On 04/04/16 20:07, Chris Wilson wrote:
> On Mon, Apr 04, 2016 at 05:51:11PM +0100, Tvrtko Ursulin wrote:
>> From: Tvrtko Ursulin <tvrtko.ursulin at intel.com>
>>
>> On platforms with multiple forcewake domains it seems more efficient
>> to request all desired ones and then to wait for acks to avoid
>> needlessly serializing on each domain.
>
> Not convinced since we have more machines with one domain than two. What
> I did was to compact the domains array so that we only iterated over the
> known set - but that feels overkill when we only have two domains today.
>
> For the same reason (only one machine with two domains), I didn't think
> seperate functions to iterate over one domain and another to iterate
> over all was worth it.
>
> What you can do though is remove an excess posting read from
> fw_domains_put.
>
> Compared to the cost of a register access (the spinlock irq mostly) the
> iterator doesn't strike me as being that worthwhile an optimisation
> target.

Correct, I thought we agreed that the majority of the CPU time 
attributed to fw_domains_get is from the busy spinning while waiting on 
the ack from the GPU.

This patch is not optimising the iterator, but requests all domains to 
be woken up and then waits for acks.
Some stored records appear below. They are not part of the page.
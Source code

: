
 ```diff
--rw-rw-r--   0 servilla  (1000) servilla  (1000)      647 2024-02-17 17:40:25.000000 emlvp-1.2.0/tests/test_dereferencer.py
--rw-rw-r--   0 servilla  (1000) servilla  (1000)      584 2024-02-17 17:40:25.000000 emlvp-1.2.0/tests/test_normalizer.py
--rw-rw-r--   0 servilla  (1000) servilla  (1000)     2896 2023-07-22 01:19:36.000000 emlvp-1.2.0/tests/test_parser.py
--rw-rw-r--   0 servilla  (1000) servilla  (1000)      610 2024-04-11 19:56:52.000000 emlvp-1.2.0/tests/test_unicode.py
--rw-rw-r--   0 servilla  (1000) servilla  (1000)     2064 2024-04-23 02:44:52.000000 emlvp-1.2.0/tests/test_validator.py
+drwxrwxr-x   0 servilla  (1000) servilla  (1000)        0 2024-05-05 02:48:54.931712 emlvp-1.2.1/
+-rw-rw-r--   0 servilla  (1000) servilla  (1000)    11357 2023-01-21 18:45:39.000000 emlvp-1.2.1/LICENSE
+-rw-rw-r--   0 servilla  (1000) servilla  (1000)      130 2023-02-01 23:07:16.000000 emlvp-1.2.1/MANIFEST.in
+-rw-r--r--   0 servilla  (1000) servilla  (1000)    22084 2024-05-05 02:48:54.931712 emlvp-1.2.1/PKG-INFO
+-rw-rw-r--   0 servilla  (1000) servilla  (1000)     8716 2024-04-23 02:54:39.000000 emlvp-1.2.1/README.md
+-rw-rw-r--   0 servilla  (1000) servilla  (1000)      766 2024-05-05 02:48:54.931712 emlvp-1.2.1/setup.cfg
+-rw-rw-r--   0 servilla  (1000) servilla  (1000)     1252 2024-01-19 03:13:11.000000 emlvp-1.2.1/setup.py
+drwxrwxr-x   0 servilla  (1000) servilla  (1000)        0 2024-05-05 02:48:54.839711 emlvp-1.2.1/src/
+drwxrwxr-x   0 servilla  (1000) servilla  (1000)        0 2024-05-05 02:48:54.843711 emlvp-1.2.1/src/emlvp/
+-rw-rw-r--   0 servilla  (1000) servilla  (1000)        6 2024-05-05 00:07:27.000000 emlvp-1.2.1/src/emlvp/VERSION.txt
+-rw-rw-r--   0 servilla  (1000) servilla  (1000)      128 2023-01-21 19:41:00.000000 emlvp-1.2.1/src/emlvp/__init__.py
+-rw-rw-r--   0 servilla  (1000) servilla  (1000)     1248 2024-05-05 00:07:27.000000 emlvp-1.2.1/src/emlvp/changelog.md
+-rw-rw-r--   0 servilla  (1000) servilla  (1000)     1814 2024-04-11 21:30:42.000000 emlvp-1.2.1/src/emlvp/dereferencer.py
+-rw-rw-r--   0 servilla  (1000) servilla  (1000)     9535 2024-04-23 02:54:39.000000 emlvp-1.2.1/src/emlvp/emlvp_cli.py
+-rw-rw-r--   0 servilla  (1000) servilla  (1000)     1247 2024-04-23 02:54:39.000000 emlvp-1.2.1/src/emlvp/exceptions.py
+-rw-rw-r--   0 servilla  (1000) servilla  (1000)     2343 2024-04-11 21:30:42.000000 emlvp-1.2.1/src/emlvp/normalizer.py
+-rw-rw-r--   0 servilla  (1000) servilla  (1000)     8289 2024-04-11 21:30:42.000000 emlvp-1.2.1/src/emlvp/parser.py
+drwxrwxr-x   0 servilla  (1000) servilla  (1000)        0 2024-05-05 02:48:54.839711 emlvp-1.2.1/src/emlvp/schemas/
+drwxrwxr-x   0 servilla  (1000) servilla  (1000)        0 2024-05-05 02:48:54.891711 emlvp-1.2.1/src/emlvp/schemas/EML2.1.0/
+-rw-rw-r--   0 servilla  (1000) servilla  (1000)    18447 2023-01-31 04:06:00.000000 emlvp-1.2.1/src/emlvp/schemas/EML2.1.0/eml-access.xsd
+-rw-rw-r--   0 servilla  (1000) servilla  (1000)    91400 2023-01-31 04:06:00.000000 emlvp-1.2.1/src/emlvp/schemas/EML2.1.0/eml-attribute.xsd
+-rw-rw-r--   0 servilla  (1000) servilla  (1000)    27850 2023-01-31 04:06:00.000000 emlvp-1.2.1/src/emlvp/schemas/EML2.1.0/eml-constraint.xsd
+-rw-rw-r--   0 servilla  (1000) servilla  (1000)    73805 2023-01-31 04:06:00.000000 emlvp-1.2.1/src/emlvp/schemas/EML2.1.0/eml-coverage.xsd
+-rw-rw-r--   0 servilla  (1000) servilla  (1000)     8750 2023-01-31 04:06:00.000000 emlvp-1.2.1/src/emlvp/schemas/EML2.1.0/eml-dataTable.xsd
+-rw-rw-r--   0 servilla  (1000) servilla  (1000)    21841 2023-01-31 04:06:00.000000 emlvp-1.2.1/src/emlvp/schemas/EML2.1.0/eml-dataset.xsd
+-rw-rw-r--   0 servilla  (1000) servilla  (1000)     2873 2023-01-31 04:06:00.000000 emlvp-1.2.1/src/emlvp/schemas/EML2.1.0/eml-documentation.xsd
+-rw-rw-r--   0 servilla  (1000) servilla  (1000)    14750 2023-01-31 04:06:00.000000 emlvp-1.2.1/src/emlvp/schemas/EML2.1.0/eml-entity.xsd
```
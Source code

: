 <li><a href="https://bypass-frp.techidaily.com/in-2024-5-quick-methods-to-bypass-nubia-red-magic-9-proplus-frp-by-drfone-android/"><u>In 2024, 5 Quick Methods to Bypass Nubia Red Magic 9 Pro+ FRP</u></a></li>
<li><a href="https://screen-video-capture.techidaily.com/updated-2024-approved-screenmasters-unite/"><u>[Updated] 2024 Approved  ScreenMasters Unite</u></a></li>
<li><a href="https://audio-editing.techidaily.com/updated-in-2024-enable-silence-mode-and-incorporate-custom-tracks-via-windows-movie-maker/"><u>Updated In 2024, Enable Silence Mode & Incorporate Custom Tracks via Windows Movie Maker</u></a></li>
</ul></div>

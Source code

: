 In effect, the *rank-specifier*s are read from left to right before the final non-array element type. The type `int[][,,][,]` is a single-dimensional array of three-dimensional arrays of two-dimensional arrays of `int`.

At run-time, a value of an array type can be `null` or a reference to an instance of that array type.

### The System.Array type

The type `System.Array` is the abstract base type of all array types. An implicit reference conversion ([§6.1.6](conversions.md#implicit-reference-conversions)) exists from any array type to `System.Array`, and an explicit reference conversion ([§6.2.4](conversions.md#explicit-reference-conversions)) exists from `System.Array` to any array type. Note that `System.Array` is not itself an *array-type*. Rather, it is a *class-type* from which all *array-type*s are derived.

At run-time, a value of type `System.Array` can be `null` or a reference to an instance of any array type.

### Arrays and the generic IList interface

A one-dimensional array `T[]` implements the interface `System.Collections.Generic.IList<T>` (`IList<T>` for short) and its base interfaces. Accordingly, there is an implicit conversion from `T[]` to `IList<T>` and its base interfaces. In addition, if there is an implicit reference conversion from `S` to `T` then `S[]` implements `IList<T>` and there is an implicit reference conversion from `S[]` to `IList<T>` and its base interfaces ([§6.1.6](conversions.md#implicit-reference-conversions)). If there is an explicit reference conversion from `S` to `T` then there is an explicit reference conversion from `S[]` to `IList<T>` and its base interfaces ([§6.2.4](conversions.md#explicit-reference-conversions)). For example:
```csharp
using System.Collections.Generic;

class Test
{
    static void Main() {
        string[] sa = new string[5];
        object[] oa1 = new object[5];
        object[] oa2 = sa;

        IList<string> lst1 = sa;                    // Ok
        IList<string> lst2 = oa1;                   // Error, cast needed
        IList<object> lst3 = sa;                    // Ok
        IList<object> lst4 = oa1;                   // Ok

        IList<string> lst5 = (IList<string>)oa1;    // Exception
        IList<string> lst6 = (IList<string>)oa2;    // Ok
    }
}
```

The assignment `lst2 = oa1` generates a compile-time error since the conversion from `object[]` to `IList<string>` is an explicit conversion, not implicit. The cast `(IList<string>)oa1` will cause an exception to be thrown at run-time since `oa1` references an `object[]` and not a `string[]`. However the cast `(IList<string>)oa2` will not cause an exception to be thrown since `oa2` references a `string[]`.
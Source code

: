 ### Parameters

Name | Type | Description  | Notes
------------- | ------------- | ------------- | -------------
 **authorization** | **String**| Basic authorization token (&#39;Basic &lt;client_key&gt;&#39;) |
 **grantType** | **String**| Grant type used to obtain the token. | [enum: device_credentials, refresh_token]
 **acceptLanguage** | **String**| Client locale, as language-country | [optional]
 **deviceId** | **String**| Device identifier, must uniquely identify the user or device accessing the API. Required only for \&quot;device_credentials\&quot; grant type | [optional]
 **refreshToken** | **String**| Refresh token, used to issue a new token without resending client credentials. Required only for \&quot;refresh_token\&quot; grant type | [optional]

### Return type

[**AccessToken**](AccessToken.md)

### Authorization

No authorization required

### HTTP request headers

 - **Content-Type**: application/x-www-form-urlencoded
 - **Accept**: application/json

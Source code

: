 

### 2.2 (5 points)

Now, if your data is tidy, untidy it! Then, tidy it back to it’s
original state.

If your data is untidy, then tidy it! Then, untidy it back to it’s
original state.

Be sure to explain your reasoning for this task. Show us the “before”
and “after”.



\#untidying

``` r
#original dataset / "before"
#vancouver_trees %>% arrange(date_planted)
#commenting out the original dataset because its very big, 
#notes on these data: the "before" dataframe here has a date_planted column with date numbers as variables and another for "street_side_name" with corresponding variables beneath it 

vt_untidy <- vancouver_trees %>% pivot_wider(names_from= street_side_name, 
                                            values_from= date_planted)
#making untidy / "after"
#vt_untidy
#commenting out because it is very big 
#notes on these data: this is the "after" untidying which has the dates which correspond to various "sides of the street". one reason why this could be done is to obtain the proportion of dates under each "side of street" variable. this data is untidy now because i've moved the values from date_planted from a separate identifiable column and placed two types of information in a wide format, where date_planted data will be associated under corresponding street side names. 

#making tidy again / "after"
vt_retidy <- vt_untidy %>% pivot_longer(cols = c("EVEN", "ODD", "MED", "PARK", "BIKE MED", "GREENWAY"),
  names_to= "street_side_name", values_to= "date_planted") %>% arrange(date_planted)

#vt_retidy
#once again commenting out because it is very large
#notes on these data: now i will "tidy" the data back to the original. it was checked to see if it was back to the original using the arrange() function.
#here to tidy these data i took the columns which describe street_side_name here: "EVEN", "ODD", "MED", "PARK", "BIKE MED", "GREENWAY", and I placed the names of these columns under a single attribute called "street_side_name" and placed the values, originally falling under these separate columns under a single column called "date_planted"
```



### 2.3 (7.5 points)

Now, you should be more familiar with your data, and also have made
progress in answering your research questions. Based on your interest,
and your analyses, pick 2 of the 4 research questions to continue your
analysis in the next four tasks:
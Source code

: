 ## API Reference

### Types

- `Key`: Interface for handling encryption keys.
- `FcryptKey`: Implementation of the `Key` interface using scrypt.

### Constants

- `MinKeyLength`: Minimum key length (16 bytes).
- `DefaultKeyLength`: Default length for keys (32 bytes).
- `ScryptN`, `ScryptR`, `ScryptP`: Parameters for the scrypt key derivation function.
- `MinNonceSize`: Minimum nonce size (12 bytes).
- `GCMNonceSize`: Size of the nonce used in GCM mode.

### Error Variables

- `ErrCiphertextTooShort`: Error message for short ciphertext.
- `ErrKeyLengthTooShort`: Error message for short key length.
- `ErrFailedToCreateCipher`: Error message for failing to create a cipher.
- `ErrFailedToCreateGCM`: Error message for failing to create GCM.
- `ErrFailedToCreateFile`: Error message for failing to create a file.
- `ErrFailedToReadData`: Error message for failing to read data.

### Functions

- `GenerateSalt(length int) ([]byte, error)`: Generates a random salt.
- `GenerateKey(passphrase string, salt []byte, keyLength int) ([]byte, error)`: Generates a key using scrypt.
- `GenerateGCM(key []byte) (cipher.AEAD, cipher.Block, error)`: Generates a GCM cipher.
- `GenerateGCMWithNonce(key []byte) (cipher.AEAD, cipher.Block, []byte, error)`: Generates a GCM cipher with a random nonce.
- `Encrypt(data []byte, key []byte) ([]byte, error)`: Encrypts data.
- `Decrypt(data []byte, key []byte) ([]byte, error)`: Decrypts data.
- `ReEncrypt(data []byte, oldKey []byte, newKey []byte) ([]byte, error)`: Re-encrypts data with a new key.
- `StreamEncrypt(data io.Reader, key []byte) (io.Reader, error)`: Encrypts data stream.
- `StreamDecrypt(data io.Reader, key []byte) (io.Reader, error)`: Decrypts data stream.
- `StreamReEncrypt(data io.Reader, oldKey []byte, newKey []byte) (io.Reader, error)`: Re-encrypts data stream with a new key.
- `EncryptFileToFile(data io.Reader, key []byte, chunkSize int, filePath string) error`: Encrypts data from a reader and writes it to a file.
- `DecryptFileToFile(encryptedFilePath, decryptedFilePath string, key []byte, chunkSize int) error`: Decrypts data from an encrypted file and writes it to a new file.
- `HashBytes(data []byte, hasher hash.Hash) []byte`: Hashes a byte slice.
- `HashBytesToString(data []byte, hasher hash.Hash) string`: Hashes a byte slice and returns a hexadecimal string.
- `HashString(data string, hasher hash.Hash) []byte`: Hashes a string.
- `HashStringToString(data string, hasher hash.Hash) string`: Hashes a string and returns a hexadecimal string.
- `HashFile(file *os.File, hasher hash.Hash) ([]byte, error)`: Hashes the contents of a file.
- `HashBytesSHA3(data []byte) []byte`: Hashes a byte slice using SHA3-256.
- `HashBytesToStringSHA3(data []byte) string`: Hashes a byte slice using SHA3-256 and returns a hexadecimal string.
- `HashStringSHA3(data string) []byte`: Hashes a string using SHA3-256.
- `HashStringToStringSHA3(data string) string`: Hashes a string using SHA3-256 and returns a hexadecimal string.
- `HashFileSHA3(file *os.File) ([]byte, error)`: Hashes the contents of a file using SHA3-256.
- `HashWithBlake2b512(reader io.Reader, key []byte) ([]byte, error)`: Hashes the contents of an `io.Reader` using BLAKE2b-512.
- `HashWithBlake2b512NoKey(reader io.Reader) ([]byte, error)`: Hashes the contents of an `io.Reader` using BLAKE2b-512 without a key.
It changes the time spent busy 
spinning from Td1 + ... + Td2 to max(Td1...Tdn).

Yes it is only interesting for platforms with more than one fw domain. 
But since we agreed iterator is not significant, the fact that it adds 
two loops* over the array should not be noticeable vs. the gain for 
multi-fw domain machines (which will be more and more of as time goes by).

Regards,

Tvrtko

* Also because 2/3 from this serious has shrunk the iterator 
considerably, even with two iterations fw_domains_get remains pretty 
much the same size now with two loops, vs one loop before it.